• Directions: Check each line of the data for "compute" and select those that have it.

Top of Extracted entries

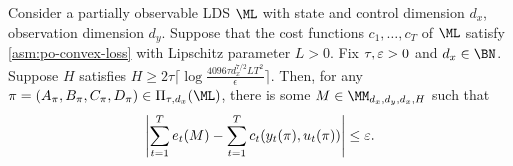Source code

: \begin{lemma} 
\label{lem:po-approx-ldc}
Consider a partially observable LDS $\ML$ with state and control dimension $d_x$, observation dimension $d_y$. Suppose that the cost functions $c_1,\dots,c_T$ of $\ML$ satisfy \cref{asm:po-convex-loss} with Lipschitz parameter $L>0$. Fix $\tau, \varepsilon>0$ and $d_x\in\BN$. Suppose $H$ satisfies $H\ge 2\tau\lceil \log\frac{4096\tau d_x^{7/2} L T^2}{\epsilon}\rceil$. Then, for any $\pi=(A_{\pi},B_{\pi},C_{\pi},D_{\pi})\in\Pi_{\tau, d_x}(\ML)$, there is some $M\in\MM_{d_x,d_y,d_x,H}$ such that 
\begin{align*}
\left|\sum_{t=1}^T e_t(M)-\sum_{t=1}^T c_t(y_t(\pi), u_t(\pi))\right|\le \varepsilon.  
\end{align*}
\end{lemma}
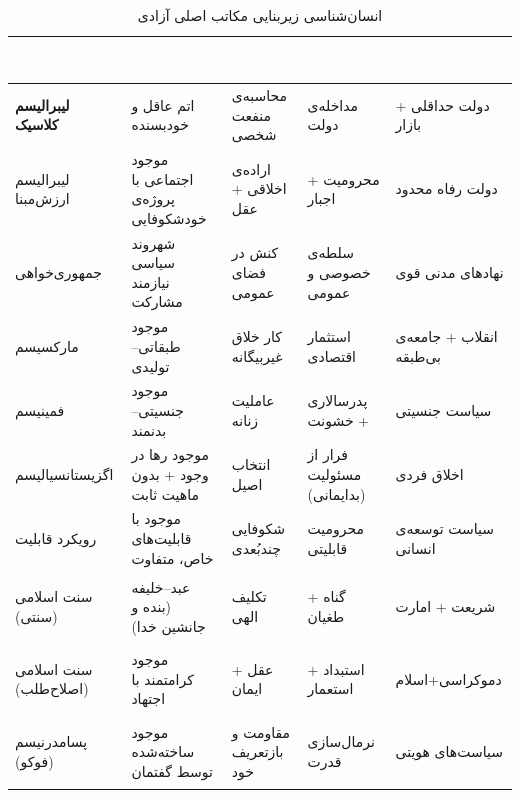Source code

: \begin{table}[h!]
\centering
\caption{انسان‌شناسی زیربنایی مکاتب اصلی آزادی}
\label{tab:anthropology}
\renewcommand{\arraystretch}{1.8}
\setlength{\tabcolsep}{5pt}

\begin{tabularx}{\textwidth}{|>{\bfseries\color{PrimaryMid}}p{2.4cm}
  |>{\raggedright}X|>{\raggedright}X|>{\raggedright}X
  |>{\raggedright\arraybackslash}X|}

\hline
\rowcolor{PrimaryDeep}
\textcolor{white}{\textbf{مکتب}} &
\textcolor{white}{\textbf{تصویر انسان}} &
\textcolor{white}{\textbf{توانایی اصلی}} &
\textcolor{white}{\textbf{خطر اصلی برای انسان}} &
\textcolor{white}{\textbf{نتیجه‌ی سیاسی}} \\
\hline

\rowcolor{BgCool}
لیبرالیسم کلاسیک &
اتم عاقل و خودبسنده &
محاسبه‌ی منفعت شخصی &
مداخله‌ی دولت &
دولت حداقلی + بازار \\
\hline

\rowcolor{white}
لیبرالیسم ارزش‌مبنا &
موجود اجتماعی با پروژه‌ی خودشکوفایی &
اراده‌ی اخلاقی + عقل &
محرومیت + اجبار &
دولت رفاه محدود \\
\hline

\rowcolor{BgCool}
جمهوری‌خواهی &
شهروند سیاسی نیازمند مشارکت &
کنش در فضای عمومی &
سلطه‌ی خصوصی و عمومی &
نهادهای مدنی قوی \\
\hline

\rowcolor{white}
مارکسیسم &
موجود طبقاتی–تولیدی &
کار خلاق غیربیگانه &
استثمار اقتصادی &
انقلاب + جامعه‌ی بی‌طبقه \\
\hline

\rowcolor{BgCool}
فمینیسم &
موجود جنسیتی–بدنمند &
عاملیت زنانه &
پدرسالاری + خشونت &
سیاست جنسیتی \\
\hline

\rowcolor{white}
اگزیستانسیالیسم &
موجود رها در وجود + بدون ماهیت ثابت &
انتخاب اصیل &
فرار از مسئولیت (بدایمانی) &
اخلاق فردی \\
\hline

\rowcolor{BgCool}
رویکرد قابلیت &
موجود با قابلیت‌های خاص، متفاوت &
شکوفایی چندبُعدی &
محرومیت قابلیتی &
سیاست توسعه‌ی انسانی \\
\hline

\rowcolor{white}
سنت اسلامی (سنتی) &
عبد–خلیفه (بنده و جانشین خدا) &
تکلیف الهی &
گناه + طغیان &
شریعت + امارت \\
\hline

\rowcolor{BgCool}
سنت اسلامی (اصلاح‌طلب) &
موجود کرامتمند با اجتهاد &
عقل + ایمان &
استبداد + استعمار &
دموکراسی+اسلام \\
\hline

\rowcolor{white}
پسامدرنیسم (فوکو) &
موجود ساخته‌شده توسط گفتمان &
مقاومت و بازتعریف خود &
نرمال‌سازی قدرت &
سیاست‌های هویتی \\
\hline

\end{tabularx}
\end{table}

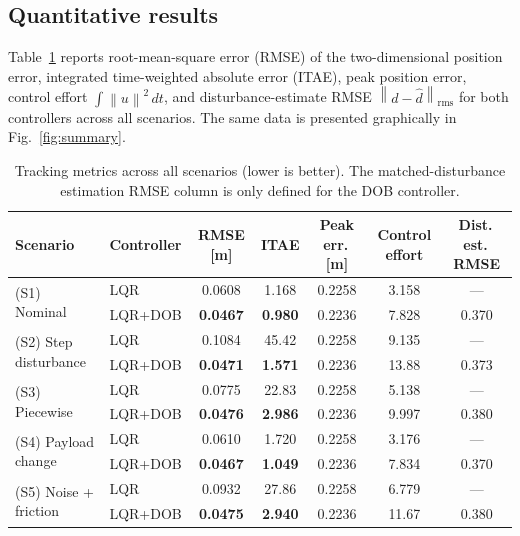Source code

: \documentclass[conference]{IEEEtran}
\newcommand{\norm}[1]{\left\lVert#1\right\rVert}
\begin{document}
\subsection{Quantitative results}

Table~\ref{tab:metrics} reports root-mean-square error (RMSE) of the
two-dimensional position error, integrated time-weighted absolute error
(ITAE), peak position error, control effort
$\int\norm u^2\,dt$, and disturbance-estimate RMSE
$\norm{d-\hat d}_{\mathrm{rms}}$ for both controllers across all scenarios.
The same data is presented graphically in Fig.~\ref{fig:summary}.

\begin{table}[t]
  \centering
  \caption{Tracking metrics across all scenarios (lower is better). The
  matched-disturbance estimation RMSE column is only defined for the DOB
  controller.}
  \label{tab:metrics}
  \begin{tabular}{llccccc}
    \toprule
    Scenario & Controller & RMSE [m] & ITAE & Peak err.\,[m] & Control effort & Dist.\,est.\,RMSE\\
    \midrule
    \multirow{2}{*}{(S1) Nominal}              & LQR     & 0.0608 & 1.168  & 0.2258 & 3.158  & ---\\
                                                 & LQR+DOB & \textbf{0.0467} & \textbf{0.980}  & 0.2236 & 7.828  & 0.370\\
    \multirow{2}{*}{(S2) Step disturbance}     & LQR     & 0.1084 & 45.42  & 0.2258 & 9.135  & ---\\
                                                 & LQR+DOB & \textbf{0.0471} & \textbf{1.571}  & 0.2236 & 13.88  & 0.373\\
    \multirow{2}{*}{(S3) Piecewise}            & LQR     & 0.0775 & 22.83  & 0.2258 & 5.138  & ---\\
                                                 & LQR+DOB & \textbf{0.0476} & \textbf{2.986}  & 0.2236 & 9.997  & 0.380\\
    \multirow{2}{*}{(S4) Payload change}       & LQR     & 0.0610 & 1.720  & 0.2258 & 3.176  & ---\\
                                                 & LQR+DOB & \textbf{0.0467} & \textbf{1.049}  & 0.2236 & 7.834  & 0.370\\
    \multirow{2}{*}{(S5) Noise + friction}     & LQR     & 0.0932 & 27.86  & 0.2258 & 6.779  & ---\\
                                                 & LQR+DOB & \textbf{0.0475} & \textbf{2.940}  & 0.2236 & 11.67  & 0.380\\
    \bottomrule
  \end{tabular}
\end{table}
\end{document}
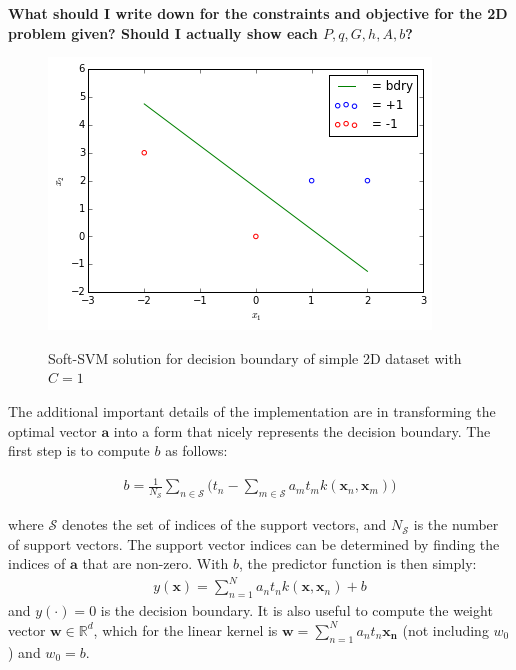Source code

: \documentclass[10pt]{article}
\begin{document}
\textbf{What should I write down for the constraints and objective for the 2D problem given?  Should I actually show each $P,q,G,h,A,b$?}



\begin{figure}
\centering
\includegraphics[scale=0.5]{svm_toy.png}
\label{svm_toy}
\caption{Soft-SVM solution for decision boundary of simple 2D dataset with $C=1$}
\end{figure}

The additional important details of the implementation are in transforming the optimal vector $\mathbf{a}$ into a form that nicely represents the decision boundary.  The first step is to compute $b$ as follows:

\begin{equation}
\begin{aligned}
b = \frac{1}{N_\mathcal{S}} \sum_{n \in \mathcal{S}} \bigg(t_n  - \sum_{m \in \mathcal{S}} a_mt_mk(\mathbf{x}_n, \mathbf{x}_m) \bigg)
\end{aligned}
\end{equation}

where $\mathcal{S}$ denotes the set of indices of the support vectors, and $N_{\mathcal{S}}$ is the number of support vectors.  The support vector indices can be determined by finding the indices of $\mathbf{a}$ that are non-zero. With $b$, the predictor function is then simply: 
\begin{equation}
\begin{aligned}
y(\mathbf{x}) = \sum_{n=1}^N a_nt_nk(\mathbf{x},\mathbf{x}_n) + b
\end{aligned}
\end{equation}
and $y(\cdot)=0$ is the decision boundary.  It is also useful to compute the weight vector $\mathbf{w} \in \mathbb{R}^d$, which for the linear kernel is $\mathbf{w} = \sum_{n=1}^{N} a_n t_n \mathbf{x_n} $ (not including $w_0$) and $w_0 = b$.
\end{document}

Bottom of Extracted entries

• Expected answer:
The additional important details of the implementation are in transforming the optimal vector $\mathbf{a}$ into a form that nicely represents the decision boundary.  The first step is to compute $b$ as follows:
and $y(\cdot)=0$ is the decision boundary.  It is also useful to compute the weight vector $\mathbf{w} \in \mathbb{R}^d$, which for the linear kernel is $\mathbf{w} = \sum_{n=1}^{N} a_n t_n \mathbf{x_n} $ (not including $w_0$) and $w_0 = b$.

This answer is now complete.